EndPrimitive() -> Stores primitive created by last EmitVertex() calls and startes a new primitive.
- For geometry shader
-> layout (triangles) in;
gl_in -> stores data for data for each vertex passed from vertex shader
gl_Layer -> set a value to determine which one to write to when calling EmitVertex.
- Using geometry shader, use 6 transformation matrix to reassing gl_Layer for each face.
- Render each object 6 times for each of the directions of the light source, all in one render pass.
- GLSL has type "samplerCube", which we bind the cube to.
- When using texture, use direction vector instead of uv coordinates
- Direction of light source to fragment, no need for light transform matrix.
float closest = texture (depthMap, fragToLight).r;
closest *= far_plane;
- Then compare this value to the length of fragToLight (distance from fragment to light source) and create shadow.
With Multiple Point Lights,
- One samplercube for each Point Light for shadow map pass.
- Render Pass the same.
- samplers are mapped to Texture Unit 0.
- Then you have an array of unused Point Lights, their samplerCubes will remain as default, Texture Unit 0.
- OpenGL forbids different types of sampler to be bound to the same Texture Unit.
- All sampler types must have a unique Texture unit value.
Percentage Closer Filtering (PCF)
- for PCF, vector has 3 values with a third dimesion,
- a lot of the samples will be very close to the original
- Predefined offset directions that are likely to be well spaced
- predefined offsets are directions, not relative positions.
- we can scale how far we sample in a direction, so you can scale based on viewer distance.

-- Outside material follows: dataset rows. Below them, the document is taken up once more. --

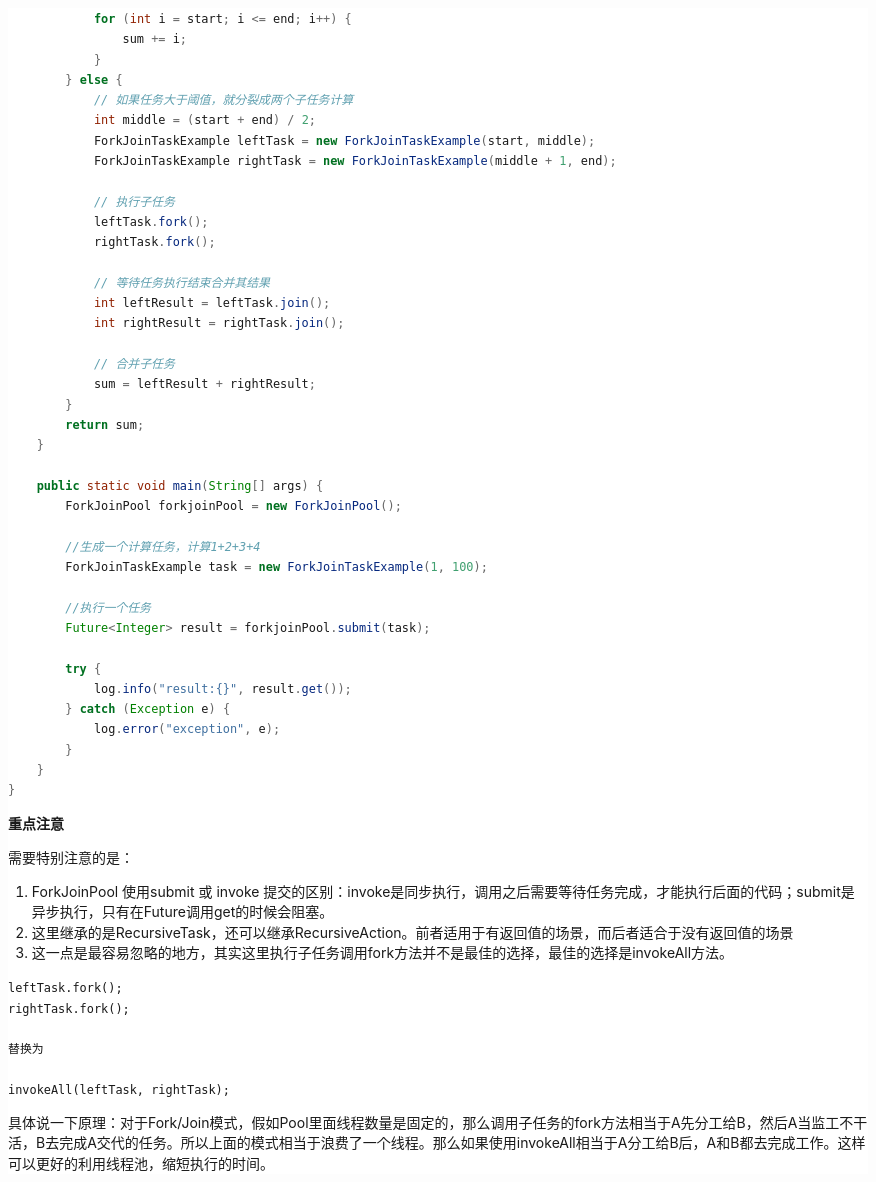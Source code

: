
 ```java
            for (int i = start; i <= end; i++) {
                sum += i;
            }
        } else {
            // 如果任务大于阈值，就分裂成两个子任务计算
            int middle = (start + end) / 2;
            ForkJoinTaskExample leftTask = new ForkJoinTaskExample(start, middle);
            ForkJoinTaskExample rightTask = new ForkJoinTaskExample(middle + 1, end);

            // 执行子任务
            leftTask.fork();
            rightTask.fork();

            // 等待任务执行结束合并其结果
            int leftResult = leftTask.join();
            int rightResult = rightTask.join();

            // 合并子任务
            sum = leftResult + rightResult;
        }
        return sum;
    }

    public static void main(String[] args) {
        ForkJoinPool forkjoinPool = new ForkJoinPool();

        //生成一个计算任务，计算1+2+3+4
        ForkJoinTaskExample task = new ForkJoinTaskExample(1, 100);

        //执行一个任务
        Future<Integer> result = forkjoinPool.submit(task);

        try {
            log.info("result:{}", result.get());
        } catch (Exception e) {
            log.error("exception", e);
        }
    }
}
```

**重点注意**

需要特别注意的是：

1.  ForkJoinPool 使用submit 或 invoke 提交的区别：invoke是同步执行，调用之后需要等待任务完成，才能执行后面的代码；submit是异步执行，只有在Future调用get的时候会阻塞。
2.  这里继承的是RecursiveTask，还可以继承RecursiveAction。前者适用于有返回值的场景，而后者适合于没有返回值的场景
3.  这一点是最容易忽略的地方，其实这里执行子任务调用fork方法并不是最佳的选择，最佳的选择是invokeAll方法。

```
leftTask.fork();  
rightTask.fork();

替换为

invokeAll(leftTask, rightTask);
```

具体说一下原理：对于Fork/Join模式，假如Pool里面线程数量是固定的，那么调用子任务的fork方法相当于A先分工给B，然后A当监工不干活，B去完成A交代的任务。所以上面的模式相当于浪费了一个线程。那么如果使用invokeAll相当于A分工给B后，A和B都去完成工作。这样可以更好的利用线程池，缩短执行的时间。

- if user is close, sample more close to original vector.
- if user is distant, sample more distant from original vector.
- Similar to how linear filtering works.
*/
////////////////////////////
/*
Skybox
- A cube mesh creating the illusion of a larger world.
- Use cubemaps to texture the cube.
- Requires its own shader to run before the main shader.
- World is drawn on top of the skybox.
- We have to use ViewMatrix farplane everywhere by disabling depthmask.
- Bind 6 textures to each face, use RGB or RGBA values,
glTexImage2D(GL_TEXTURE_CUBE_MAP_POSITIVE_X +i, 0, GL_RGB, width, height, 0 GL_RGB, GL_UNSIGNED_BYTE, data);
- Use seperate shader for drawing skybox and pass in a 1x1x1 cube.
- Create a very tiny skybox cubemap and disable depth map in order to see the world.
- Pass gl_position with projection and view matrix
TexCoords = aPos;
- Fragment shader takes skybox as a samplerCube.
colour = texture(skybox, TexCoords);
- Initialize shader to use
- Bind VAO of skybox cube
- Bind texture of skybox
- Draw Skybox
- glDepthMask(GL_FALSE); before drawing.
- Enable afterwards.
- Camera position is the origin.
- Only rotation shall remain for translations.
- recall: Translation happens in the 4th column of a matrix.
- glm::mat4(glm::mat3(viewMatrix));
- do glClear before rendering the scene itself and do before rendering the skybox.